Newsy

Korupcja i kreatywna księgowość w polskich firmach to niemal codzienność. Jesteśmy w ogonie Europy w zwalczaniu nadużyć

2013-05-09  |  06:15
Mówi:Mariusz Witalis
Funkcja:Partner Ernst & Young, dział Zarządzania Ryzykiem Nadużyć
  • MP4

    Manipulacje księgowe i korupcja – to wciąż najważniejsze nieprawidłowości, do jakich dochodzi w polskich firmach. Wynika tak z ogólnoświatowego Badania Nadużyć Gospodarczych przeprowadzonego przez firmę doradczą Ernst & Young. Zaledwie jedna piąta badanych firm stosuje sankcje w razie wykrycia korupcji w swojej organizacji.

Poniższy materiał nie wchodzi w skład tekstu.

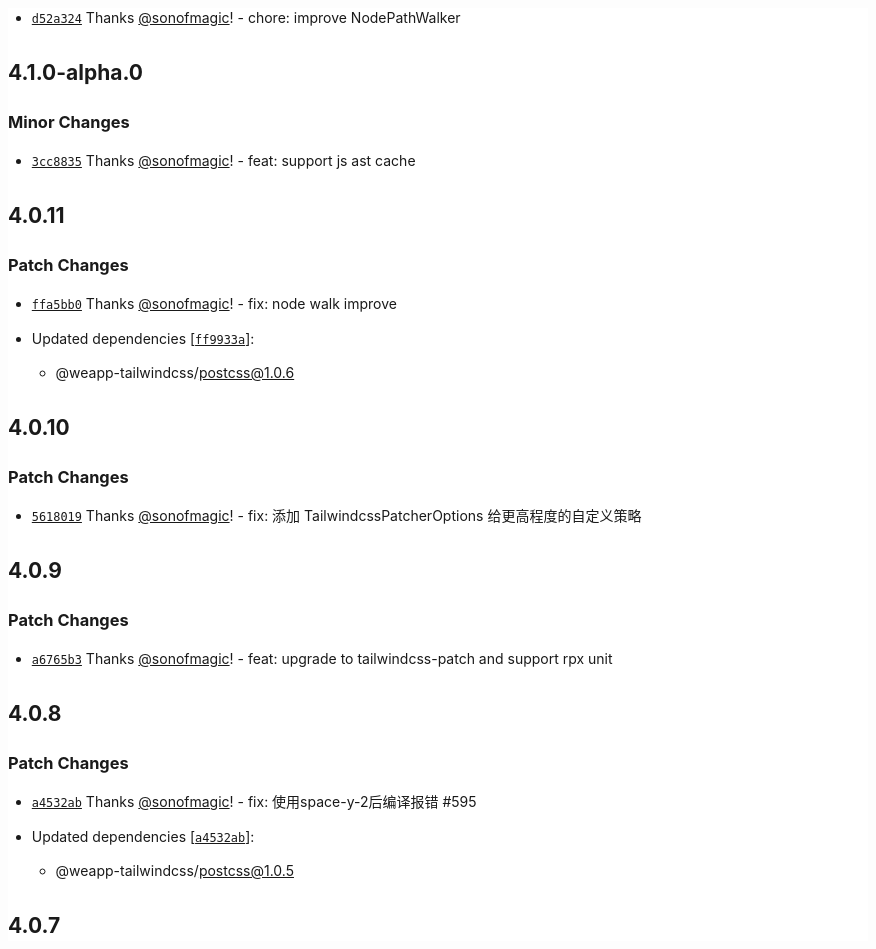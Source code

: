 - [`d52a324`](https://github.com/sonofmagic/weapp-tailwindcss/commit/d52a32406ff3945c5b0a11cc0131baf6b99aee5a) Thanks [@sonofmagic](https://github.com/sonofmagic)! - chore: improve NodePathWalker

## 4.1.0-alpha.0

### Minor Changes

- [`3cc8835`](https://github.com/sonofmagic/weapp-tailwindcss/commit/3cc88359d6ff68f7234b9316b9df554d188474df) Thanks [@sonofmagic](https://github.com/sonofmagic)! - feat: support js ast cache

## 4.0.11

### Patch Changes

- [`ffa5bb0`](https://github.com/sonofmagic/weapp-tailwindcss/commit/ffa5bb0b5d349e5985aec36996a43bbbe9f0eae0) Thanks [@sonofmagic](https://github.com/sonofmagic)! - fix: node walk improve

- Updated dependencies [[`ff9933a`](https://github.com/sonofmagic/weapp-tailwindcss/commit/ff9933ad06de7bf3333c1c63016920639a56b87a)]:
  - @weapp-tailwindcss/postcss@1.0.6

## 4.0.10

### Patch Changes

- [`5618019`](https://github.com/sonofmagic/weapp-tailwindcss/commit/5618019c36bfabdef0cd4512f779127b83273db9) Thanks [@sonofmagic](https://github.com/sonofmagic)! - fix: 添加 TailwindcssPatcherOptions 给更高程度的自定义策略

## 4.0.9

### Patch Changes

- [`a6765b3`](https://github.com/sonofmagic/weapp-tailwindcss/commit/a6765b38addd14eaa346a76069cc7c7ba2143a8e) Thanks [@sonofmagic](https://github.com/sonofmagic)! - feat: upgrade to tailwindcss-patch and support rpx unit

## 4.0.8

### Patch Changes

- [`a4532ab`](https://github.com/sonofmagic/weapp-tailwindcss/commit/a4532ab34de62556e57ed350e15ca14e602b7f93) Thanks [@sonofmagic](https://github.com/sonofmagic)! - fix: 使用space-y-2后编译报错 #595

- Updated dependencies [[`a4532ab`](https://github.com/sonofmagic/weapp-tailwindcss/commit/a4532ab34de62556e57ed350e15ca14e602b7f93)]:
  - @weapp-tailwindcss/postcss@1.0.5

## 4.0.7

    Wyniki Badania Nadużyć Gospodarczych wskazują, że nadal dużym problemem wśród polskich firm są nadużycia księgowe. 42 proc. polskich respondentów podkreśla, że wyniki finansowe są lepsze od faktycznej sytuacji finansowej przedsiębiorstwa. To wynik gorszy od średniej dla wszystkich krajów (38 proc.) oraz dla krajów Europy Zachodniej (31 proc.).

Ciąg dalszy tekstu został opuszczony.